Scientific classification
- Kingdom: Animalia
- Phylum: Chordata
- Class: Aves
- Order: Coraciiformes
- Family: Alcedinidae
- Subfamily: Alcedininae
- Genus: Ceyx
- Species: C. solitarius
- Binomial name: Ceyx solitarius Temminck, 1836

= Papuan dwarf kingfisher =

- Genus: Ceyx
- Species: solitarius
- Authority: Temminck, 1836
- Conservation status: LC

Species of bird

The Papuan dwarf kingfisher (Ceyx solitarius), is a species of bird in the family Alcedinidae that is endemic to the western Papuan islands, New Guinea, Aru Islands and the D'Entrecasteaux Archipelago. Its natural habitat is subtropical or tropical moist lowland forests.

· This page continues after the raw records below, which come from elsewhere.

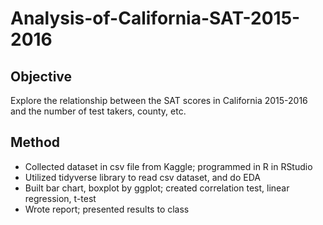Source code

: # Analysis-of-California-SAT-2015-2016
## Objective
Explore the relationship between the SAT scores in California 2015-2016 and the number of test takers, county, etc.
## Method
-	Collected dataset in csv file from Kaggle; programmed in R in RStudio
-	Utilized tidyverse library to read csv dataset, and do EDA
-	Built bar chart, boxplot by ggplot; created correlation test, linear regression, t-test
-	Wrote report; presented results to class
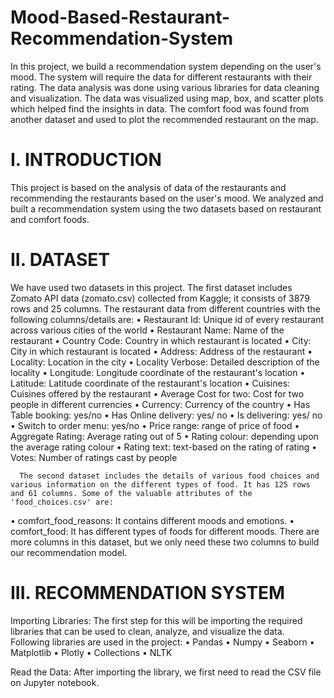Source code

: # Mood-Based-Restaurant-Recommendation-System
In this project, we build a recommendation system depending on the user's mood. The system will require the data for different restaurants with their rating. The data analysis was done using various libraries for data cleaning and visualization. The data was visualized using map, box, and scatter plots which helped find the insights in data. The comfort food was found from another dataset and used to plot the recommended restaurant on the map.
# I.	INTRODUCTION

This project is based on the analysis of data of the restaurants and recommending the restaurants based on the user's mood. We analyzed and built a recommendation system using the two datasets based on restaurant and comfort foods.
# II.	DATASET

We have used two datasets in this project. The first dataset includes Zomato API data (zomato.csv) collected from Kaggle; it consists of 3879 rows and 25 columns. The restaurant data from different countries with the following columns/details are:
•	Restaurant Id: Unique id of every restaurant across various cities of the world
•	Restaurant Name: Name of the restaurant
•	 Country Code: Country in which restaurant is located
•	City: City in which restaurant is located
•	Address: Address of the restaurant
•	Locality: Location in the city
•	Locality Verbose: Detailed description of the locality
•	Longitude: Longitude coordinate of the restaurant's location
•	Latitude: Latitude coordinate of the restaurant's location
•	Cuisines: Cuisines offered by the restaurant
•	Average Cost for two: Cost for two people in different currencies
•	Currency: Currency of the country
•	Has Table booking: yes/no
•	Has Online delivery: yes/ no
•	Is delivering: yes/ no
•	Switch to order menu: yes/no
•	Price range: range of price of food
•	Aggregate Rating: Average rating out of 5
•	Rating colour: depending upon the average rating colour
•	Rating text: text-based on the rating of rating
•	Votes: Number of ratings cast by people

      The second dataset includes the details of various food choices and various information on the different types of food. It has 125 rows and 61 columns. Some of the valuable attributes of the 'food_choices.csv' are:
•	comfort_food_reasons: It contains different moods and emotions.
•	comfort_food: It has different types of foods for different moods.
     There are more columns in this dataset, but we only need these two columns to build our recommendation model.

# III.	RECOMMENDATION SYSTEM
 
Importing Libraries: The first step for this will be importing the required libraries that can be used to clean, analyze, and visualize the data. Following libraries are used in the project:
•	Pandas
•	Numpy
•	Seaborn
•	Matplotlib
•	Plotly
•	Collections
•	NLTK

Read the Data: After importing the library, we first need to read the CSV file on Jupyter notebook.
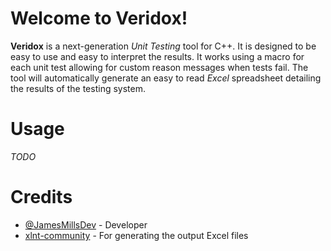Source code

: # Welcome to Veridox!

**Veridox** is a next-generation *Unit Testing* tool for C++. It is designed to be easy to use and easy to interpret the results. It works using a macro for each unit test allowing for custom reason messages when tests fail. The tool will automatically generate an easy to read *Excel* spreadsheet detailing the results of the testing system.


# Usage

*TODO*

# Credits
 - [@JamesMillsDev](https://github.com/JamesMillsDev) - Developer
 - [xlnt-community](https://github.com/xlnt-community/xlnt) - For generating the output Excel files

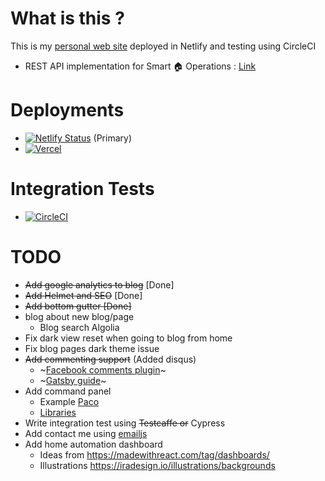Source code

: # What is this ?

This is my [personal web site](https://me.knnect.com) deployed in Netlify and testing using CircleCI

- REST API implementation for Smart 🏠  Operations : [Link](https://github.com/tmkasun/me_api)

# Deployments

- [![Netlify Status](https://api.netlify.com/api/v1/badges/20d82071-18b9-4ed5-a309-f1bd223c6296/deploy-status)](https://app.netlify.com/sites/knnect/deploys) (Primary)
- [![Vercel](http://therealsujitk-vercel-badge.vercel.app/?app=me-weld)](https://me-weld.vercel.app/)

# Integration Tests

- [![CircleCI](https://circleci.com/gh/tmkasun/me.svg?style=shield)](https://app.circleci.com/pipelines/github/tmkasun/me)

# TODO

- ~~Add google analytics to blog~~ [Done]
- ~~Add Helmet and SEO~~ [Done]
- ~~Add bottom gutter [Done]~~
- blog about new blog/page
  - Blog search Algolia
- Fix dark view reset when going to blog from home
- Fix blog pages dark theme issue
- ~~Add commenting support~~ (Added disqus)
  - ~[Facebook comments plugin](https://developers.facebook.com/docs/plugins/comments/#)~
  - ~[Gatsby guide](https://www.gatsbyjs.com/docs/how-to/adding-common-features/adding-comments/)~
- Add command panel
  - Example [Paco](https://github.com/pacocoursey/paco/tree/master/components/command)
  - [Libraries](https://github.com/asabaylus/react-command-palette)
- Write integration test using ~~Testcaffe or~~ Cypress
- Add contact me using [emailjs](https://www.emailjs.com/docs/user-guide/adding-captcha-verification/)
- Add home automation dashboard
  - Ideas from https://madewithreact.com/tag/dashboards/
  - Illustrations https://iradesign.io/illustrations/backgrounds
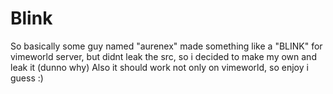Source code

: # Blink
So basically some guy named "aurenex" made something like a "BLINK" for vimeworld server, but didnt leak the src, so i decided to make my own and leak it (dunno why)
Also it should work not only on vimeworld, so enjoy i guess :)
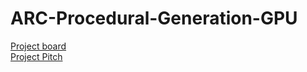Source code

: # ARC-Procedural-Generation-GPU

[Project board](https://www.notion.so/cis-565-final-project/594384f0181441ca965c1efa26987d79?v=456ed0e5801440b59edb6f55ea2a93c3)<br>
[Project Pitch](https://docs.google.com/presentation/d/19CZpP7CKG2L5rKTixmAmIi9_ogACH7zY3G-8qamP4r0/edit#slide=id.p)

This species was formerly considered one of the 15 recognised subspecies of what was then known as the variable dwarf kingfisher (Ceyx lepidus or Alcedo lepidus). A molecular phylogenetic study published in 2013 found that most of the insular subspecies had substantially diverged from one another. The variable dwarf kingfisher was therefore split and 12 of the subspecies, including the Papuan dwarf kingfisher, were promoted to species status. At the same time the name of the variable dwarf kingfisher was changed to the Moluccan dwarf kingfisher.